Obviously, the mere fact that someone is a member of a minority says nothing about whether the majority is unjustified in "imposing" its policy choices—including its choices about what exactly constitutional values mean in particular circumstances—on the "minority." After all, another description of "minorities" is "people who have lost elections." So, you have to have some account of why it's OK for the majority to prevail sometimes—when it wins elections, including elections that might turn on issues, like abortion or gay rights, on which the majority has, as I suggested earlier, principled views—but not other times.

Obviously one good reason for thwarting the majority's choices is that the losers didn't have a fair shot at winning. That might have characterized the situation of African Americans during the era when there was widespread disfranchisement. I'm skeptical of claims that it characterizes African Americans today, or those who have a principled pro-choice position, or gays.

John Hart Ely tried to work out the idea that fully enfranchised groups might not have a fair shot at winning, but his quite elaborate theory of "prejudice" doesn't work, it seems to me. Often what's described as prejudice—against gays, for example—is better described as disagreement over the policies advocated by (most) gays, disagreement that is, once again, principled in the sense that it rests on a reasonable (although often to me erroneous) interpretation of the Constitution. But I don't see how this sort of policy disagreement is different from disagreements about all sorts of policies—about whether it's a good idea to allow slot machines at race tracks, for example. If "minorities" lose, it's because they haven't been able to persuade enough people that their positions are right, not because they don't have a fair shot at winning.

That point also weakens your position on getting the courts to enforce the "right" rights. As you say, you do have reasons to support your positions on what the Constitution means, and you think that those reasons are good enough to persuade a majority of the Supreme Court to accept your interpretation. But, if those reasons are good enough to persuade the judges, why won't they be good enough to persuade your co-citizens? After all, the rights you like weren't put into the Constitution by judges; they were put in by ordinary people trying to figure out what a good way of organizing a society was. I don't think that judges—even judges insulated from the pressures of election—are anything special. They aren't any smarter than ordinary people, and the reasons that persuade judges should persuade ordinary people too.
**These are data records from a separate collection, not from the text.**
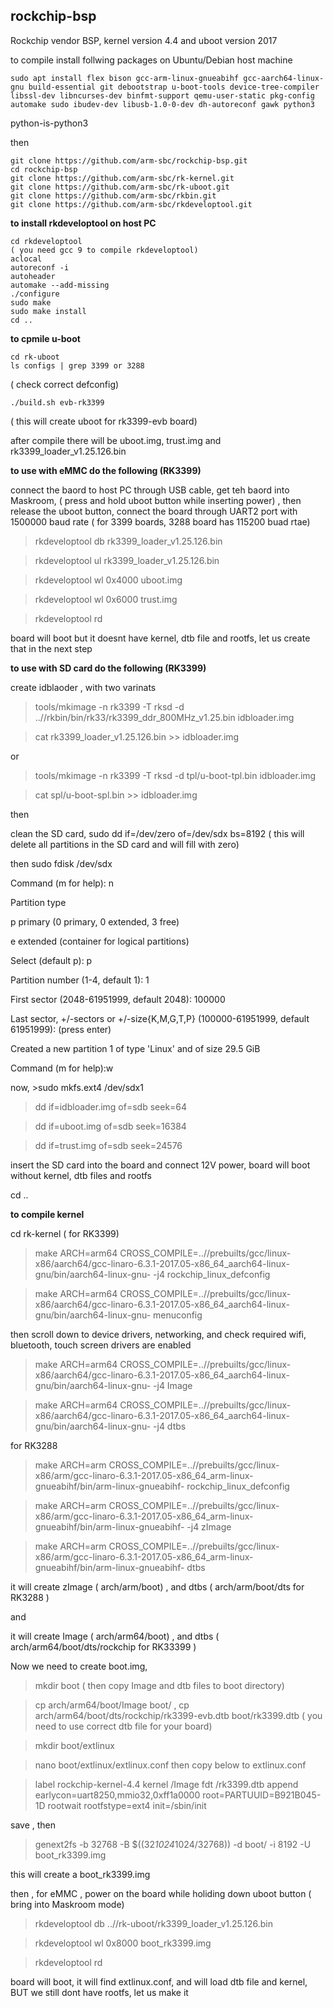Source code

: ## rockchip-bsp
Rockchip vendor BSP, kernel version 4.4 and uboot version 2017

to compile install follwing packages on Ubuntu/Debian host machine

	sudo apt install flex bison gcc-arm-linux-gnueabihf gcc-aarch64-linux-gnu build-essential git debootstrap u-boot-tools device-tree-compiler  libssl-dev libncurses-dev binfmt-support qemu-user-static pkg-config automake sudo ibudev-dev libusb-1.0-0-dev dh-autoreconf gawk python3
python-is-python3  
	
then

	git clone https://github.com/arm-sbc/rockchip-bsp.git
	cd rockchip-bsp
	git clone https://github.com/arm-sbc/rk-kernel.git
	git clone https://github.com/arm-sbc/rk-uboot.git
	git clone https://github.com/arm-sbc/rkbin.git
	git clone https://github.com/arm-sbc/rkdeveloptool.git

**to install rkdeveloptool on host PC**

	cd rkdeveloptool
	( you need gcc 9 to compile rkdeveloptool)
	aclocal
	autoreconf -i
	autoheader
	automake --add-missing
	./configure
	sudo make
	sudo make install
	cd ..

**to cpmile u-boot**

	cd rk-uboot
	ls configs | grep 3399 or 3288 
( check correct defconfig)

	./build.sh evb-rk3399 
( this will create uboot for rk3399-evb board)

after compile there will be uboot.img, trust.img and rk3399_loader_v1.25.126.bin

**to use with eMMC do the following (RK3399)**

connect the baord to host PC through USB cable, get teh baord into Maskroom, ( press and hold uboot button while inserting power) , then release the uboot button, connect the board through UART2 port with 1500000 baud rate ( for 3399 boards, 3288 board has 115200 buad rtae)

>rkdeveloptool db rk3399_loader_v1.25.126.bin

>rkdeveloptool ul rk3399_loader_v1.25.126.bin

>rkdeveloptool wl 0x4000 uboot.img

>rkdeveloptool wl 0x6000 trust.img

>rkdeveloptool rd

board will boot but it doesnt have kernel, dtb file and rootfs, let us create that in the next step

**to use with SD card do the following (RK3399)**


create idblaoder , with two varinats

>tools/mkimage -n rk3399 -T rksd -d ..//rkbin/bin/rk33/rk3399_ddr_800MHz_v1.25.bin idbloader.img

>cat rk3399_loader_v1.25.126.bin >> idbloader.img

or

>tools/mkimage -n rk3399 -T rksd -d tpl/u-boot-tpl.bin idbloader.img

>cat spl/u-boot-spl.bin >> idbloader.img

then

clean the SD card,   sudo dd if=/dev/zero of=/dev/sdx bs=8192 ( this will delete all partitions in the SD card and will fill with zero)

then sudo fdisk /dev/sdx

Command (m for help): n
                     
Partition type

   p   primary (0 primary, 0 extended, 3 free)
   
   e   extended (container for logical partitions)
   
Select (default p): p

Partition number (1-4, default 1): 1

First sector (2048-61951999, default 2048): 100000

Last sector, +/-sectors or +/-size{K,M,G,T,P} (100000-61951999, default 61951999): (press enter)

Created a new partition 1 of type 'Linux' and of size 29.5 GiB

Command (m for help):w

now, >sudo mkfs.ext4 /dev/sdx1

>dd if=idbloader.img of=sdb seek=64

>dd if=uboot.img of=sdb seek=16384

>dd if=trust.img of=sdb seek=24576

insert the SD card into the board and connect 12V power, board will boot without kernel, dtb files and rootfs

cd ..

**to compile kernel**

cd rk-kernel ( for RK3399)
>make ARCH=arm64 CROSS_COMPILE=..//prebuilts/gcc/linux-x86/aarch64/gcc-linaro-6.3.1-2017.05-x86_64_aarch64-linux-gnu/bin/aarch64-linux-gnu- -j4   rockchip_linux_defconfig

>make ARCH=arm64 CROSS_COMPILE=..//prebuilts/gcc/linux-x86/aarch64/gcc-linaro-6.3.1-2017.05-x86_64_aarch64-linux-gnu/bin/aarch64-linux-gnu- menuconfig

then scroll down to device drivers, networking, and check required wifi, bluetooth, touch screen drivers are enabled

>make ARCH=arm64 CROSS_COMPILE=..//prebuilts/gcc/linux-x86/aarch64/gcc-linaro-6.3.1-2017.05-x86_64_aarch64-linux-gnu/bin/aarch64-linux-gnu- -j4 Image

>make ARCH=arm64 CROSS_COMPILE=..//prebuilts/gcc/linux-x86/aarch64/gcc-linaro-6.3.1-2017.05-x86_64_aarch64-linux-gnu/bin/aarch64-linux-gnu- -j4 dtbs

for RK3288

>make ARCH=arm CROSS_COMPILE=..//prebuilts/gcc/linux-x86/arm/gcc-linaro-6.3.1-2017.05-x86_64_arm-linux-gnueabihf/bin/arm-linux-gnueabihf- rockchip_linux_defconfig

>make ARCH=arm CROSS_COMPILE=..//prebuilts/gcc/linux-x86/arm/gcc-linaro-6.3.1-2017.05-x86_64_arm-linux-gnueabihf/bin/arm-linux-gnueabihf- -j4 zImage

>make ARCH=arm CROSS_COMPILE=..//prebuilts/gcc/linux-x86/arm/gcc-linaro-6.3.1-2017.05-x86_64_arm-linux-gnueabihf/bin/arm-linux-gnueabihf- dtbs

it will create zImage ( arch/arm/boot) , and dtbs ( arch/arm/boot/dts for RK3288 )

and 

it will create Image ( arch/arm64/boot) , and dtbs ( arch/arm64/boot/dts/rockchip for RK33399 )

Now we need to create boot.img, 

>mkdir boot 
( then copy Image and dtb files to boot directory)

>cp arch/arm64/boot/Image boot/ , 
cp arch/arm64/boot/dts/rockchip/rk3399-evb.dtb boot/rk3399.dtb ( you need to use correct dtb file for your board)

>mkdir boot/extlinux

>nano boot/extlinux/extlinux.conf then copy below to extlinux.conf

>label rockchip-kernel-4.4
  >kernel /Image
  >fdt /rk3399.dtb
  >append earlycon=uart8250,mmio32,0xff1a0000 root=PARTUUID=B921B045-1D rootwait rootfstype=ext4 init=/sbin/init
  
save , then 

>genext2fs -b 32768 -B $((32*1024*1024/32768)) -d boot/ -i 8192 -U boot_rk3399.img

this will create a boot_rk3399.img

then , for eMMC , power on the board while holiding down uboot button ( bring into Maskroom mode)

>rkdeveloptool db ..//rk-uboot/rk3399_loader_v1.25.126.bin

>rkdeveloptool wl 0x8000 boot_rk3399.img

>rkdeveloptool rd

board will boot, it will find extlinux.conf, and will load dtb file and kernel,  BUT we still dont have rootfs, let us make it 







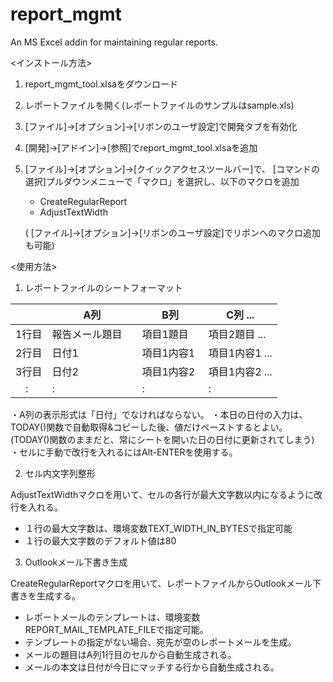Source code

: ﻿# report_mgmt
An MS Excel addin for maintaining regular reports.

<インストール方法>

1. report_mgmt_tool.xlsaをダウンロード

2. レポートファイルを開く(レポートファイルのサンプルはsample.xls)

3. [ファイル]->[オプション]->[リボンのユーザ設定]で開発タブを有効化

4. [開発]->[アドイン]->[参照]でreport_mgmt_tool.xlsaを追加

5. [ファイル]->[オプション]->[クイックアクセスツールバー]で、
   [コマンドの選択]プルダウンメニューで「マクロ」を選択し、以下のマクロを追加

   - CreateRegularReport
   - AdjustTextWidth

   ( [ファイル]->[オプション]->[リボンのユーザ設定]でリボンへのマクロ追加も可能)


<使用方法>

1. レポートファイルのシートフォーマット

|       |  A列            |  B列        | C列 ...        |
| ----- | --------------- | ----------- | -------------- |
| 1行目 | 報告メール題目　| 項目1題目　 | 項目2題目  ... |
| 2行目 | 日付1           | 項目1内容1  | 項目1内容1 ... |
| 3行目 | 日付2           | 項目1内容2  | 項目1内容2 ... |
|　:    | :               |     :       |      :         |

・A列の表示形式は「日付」でなければならない。
・本日の日付の入力は、TODAY()関数で自動取得&コピーした後、値だけペーストするとよい。
  (TODAY()関数のままだと、常にシートを開いた日の日付に更新されてしまう)
・セルに手動で改行を入れるにはAlt-ENTERを使用する。


2. セル内文字列整形

AdjustTextWidthマクロを用いて、セルの各行が最大文字数以内になるように改行を入れる。
- １行の最大文字数は、環境変数TEXT_WIDTH_IN_BYTESで指定可能
- １行の最大文字数のデフォルト値は80

3. Outlookメール下書き生成

CreateRegularReportマクロを用いて、レポートファイルからOutlookメール下書きを生成する。
  
- レポートメールのテンプレートは、環境変数REPORT_MAIL_TEMPLATE_FILEで指定可能。
- テンプレートの指定がない場合、宛先が空のレポートメールを生成。
- メールの題目はA列1行目のセルから自動生成される。
- メールの本文は日付が今日にマッチする行から自動生成される。
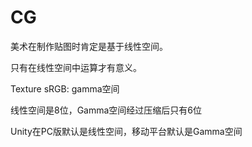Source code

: # CG

美术在制作贴图时肯定是基于线性空间。

只有在线性空间中运算才有意义。

Texture sRGB: gamma空间

线性空间是8位，Gamma空间经过压缩后只有6位

Unity在PC版默认是线性空间，移动平台默认是Gamma空间
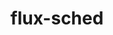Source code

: ---
title: "flux-sched"
layout: cache
categories: [package, develop-2024-05-26]
meta: {"versions": ["0.33.1"], "compilers": ["gcc@=11.4.0", "gcc@=7.3.1", "gcc@=9.4.0", "oneapi@=2024.0.0"], "oss": ["amzn2", "ubuntu20.04", "ubuntu22.04"], "platforms": ["linux"], "targets": ["aarch64", "neoverse_n1", "neoverse_v1", "neoverse_v2", "ppc64le", "x86_64_v3"], "stacks": ["aws-isc", "aws-isc-aarch64", "e4s", "e4s-neoverse-v2", "e4s-neoverse_v1", "e4s-oneapi", "e4s-power", "root"], "num_specs": 8, "num_specs_by_stack": {"root": 8, "aws-isc-aarch64": 2, "aws-isc": 1, "e4s-power": 1, "e4s-neoverse_v1": 1, "e4s-neoverse-v2": 1, "e4s": 1, "e4s-oneapi": 1}}
spec_details: [{"hash": "smuc5sq2ev4b4eqh6glbgpwl2yem6iy6", "compiler": "gcc@=7.3.1", "versions": ["0.33.1"], "os": "amzn2", "platform": "linux", "target": "aarch64", "variants": ["build_system=cmake", "build_type=Release", "~cuda", "~docs", "generator=ninja", "~ipo"], "stacks": ["root", "aws-isc-aarch64"], "size": "-", "tarball": "https://binaries.spack.io/develop-2024-05-26/build_cache/linux-amzn2-aarch64/gcc-7.3.1/flux-sched-0.33.1/linux-amzn2-aarch64-gcc-7.3.1-flux-sched-0.33.1-smuc5sq2ev4b4eqh6glbgpwl2yem6iy6.spack"}, {"hash": "yn77jnm3ouh35pcaybevzjs7cg2vxkbu", "compiler": "gcc@=7.3.1", "versions": ["0.33.1"], "os": "amzn2", "platform": "linux", "target": "neoverse_n1", "variants": ["build_system=cmake", "build_type=Release", "~cuda", "~docs", "generator=ninja", "~ipo"], "stacks": ["root", "aws-isc-aarch64"], "size": "-", "tarball": "https://binaries.spack.io/develop-2024-05-26/build_cache/linux-amzn2-neoverse_n1/gcc-7.3.1/flux-sched-0.33.1/linux-amzn2-neoverse_n1-gcc-7.3.1-flux-sched-0.33.1-yn77jnm3ouh35pcaybevzjs7cg2vxkbu.spack"}, {"hash": "j34ts3c46z6lg66zn5um3ajaueronb7j", "compiler": "gcc@=7.3.1", "versions": ["0.33.1"], "os": "amzn2", "platform": "linux", "target": "x86_64_v3", "variants": ["build_system=cmake", "build_type=Release", "~cuda", "~docs", "generator=ninja", "~ipo"], "stacks": ["aws-isc", "root"], "size": "-", "tarball": "https://binaries.spack.io/develop-2024-05-26/build_cache/linux-amzn2-x86_64_v3/gcc-7.3.1/flux-sched-0.33.1/linux-amzn2-x86_64_v3-gcc-7.3.1-flux-sched-0.33.1-j34ts3c46z6lg66zn5um3ajaueronb7j.spack"}, {"hash": "xotkrmw7ye7uuwmssb43sj7quyn7l3id", "compiler": "gcc@=9.4.0", "versions": ["0.33.1"], "os": "ubuntu20.04", "platform": "linux", "target": "ppc64le", "variants": ["build_system=cmake", "build_type=Release", "~cuda", "~docs", "generator=ninja", "~ipo"], "stacks": ["root", "e4s-power"], "size": "-", "tarball": "https://binaries.spack.io/develop-2024-05-26/build_cache/linux-ubuntu20.04-ppc64le/gcc-9.4.0/flux-sched-0.33.1/linux-ubuntu20.04-ppc64le-gcc-9.4.0-flux-sched-0.33.1-xotkrmw7ye7uuwmssb43sj7quyn7l3id.spack"}, {"hash": "v3mhqo5iuyrbq6g6lcztfwddaeo2limb", "compiler": "gcc@=11.4.0", "versions": ["0.33.1"], "os": "ubuntu22.04", "platform": "linux", "target": "neoverse_v1", "variants": ["build_system=cmake", "build_type=Release", "~cuda", "~docs", "generator=ninja", "~ipo"], "stacks": ["e4s-neoverse_v1", "root"], "size": "-", "tarball": "https://binaries.spack.io/develop-2024-05-26/build_cache/linux-ubuntu22.04-neoverse_v1/gcc-11.4.0/flux-sched-0.33.1/linux-ubuntu22.04-neoverse_v1-gcc-11.4.0-flux-sched-0.33.1-v3mhqo5iuyrbq6g6lcztfwddaeo2limb.spack"}, {"hash": "3xsqvp37khjjcp4f43r44oynijl4akh4", "compiler": "gcc@=11.4.0", "versions": ["0.33.1"], "os": "ubuntu22.04", "platform": "linux", "target": "neoverse_v2", "variants": ["build_system=cmake", "build_type=Release", "~cuda", "~docs", "generator=ninja", "~ipo"], "stacks": ["root", "e4s-neoverse-v2"], "size": "-", "tarball": "https://binaries.spack.io/develop-2024-05-26/build_cache/linux-ubuntu22.04-neoverse_v2/gcc-11.4.0/flux-sched-0.33.1/linux-ubuntu22.04-neoverse_v2-gcc-11.4.0-flux-sched-0.33.1-3xsqvp37khjjcp4f43r44oynijl4akh4.spack"}, {"hash": "cvvywq7cv7qbo4lwfihojjnzzlvjpub3", "compiler": "gcc@=11.4.0", "versions": ["0.33.1"], "os": "ubuntu22.04", "platform": "linux", "target": "x86_64_v3", "variants": ["build_system=cmake", "build_type=Release", "~cuda", "~docs", "generator=ninja", "~ipo"], "stacks": ["e4s", "root"], "size": "-", "tarball": "https://binaries.spack.io/develop-2024-05-26/build_cache/linux-ubuntu22.04-x86_64_v3/gcc-11.4.0/flux-sched-0.33.1/linux-ubuntu22.04-x86_64_v3-gcc-11.4.0-flux-sched-0.33.1-cvvywq7cv7qbo4lwfihojjnzzlvjpub3.spack"}, {"hash": "yochjolwq52dy5say2umt2q5g3beyiwv", "compiler": "oneapi@=2024.0.0", "versions": ["0.33.1"], "os": "ubuntu22.04", "platform": "linux", "target": "x86_64_v3", "variants": ["build_system=cmake", "build_type=Release", "~cuda", "~docs", "generator=ninja", "~ipo"], "stacks": ["e4s-oneapi", "root"], "size": "-", "tarball": "https://binaries.spack.io/develop-2024-05-26/build_cache/linux-ubuntu22.04-x86_64_v3/oneapi-2024.0.0/flux-sched-0.33.1/linux-ubuntu22.04-x86_64_v3-oneapi-2024.0.0-flux-sched-0.33.1-yochjolwq52dy5say2umt2q5g3beyiwv.spack"}]
---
I think that devoting effort to persuading ordinary people about what the right rights are is better, in democratic terms, than offering those reasons to judges. And, it seems to me, as a strategic matter you're likely to be better off if you get ordinary people to agree with you. As James Bradley Thayer put it over a century ago, relying on the judges to bail us out means that correction of our errors comes from outside. Or, as we would put it today, persuading ordinary people by giving them the reasons you have for your position gives all of us "ownership" of the Constitution, which is, again, pretty clearly a good thing.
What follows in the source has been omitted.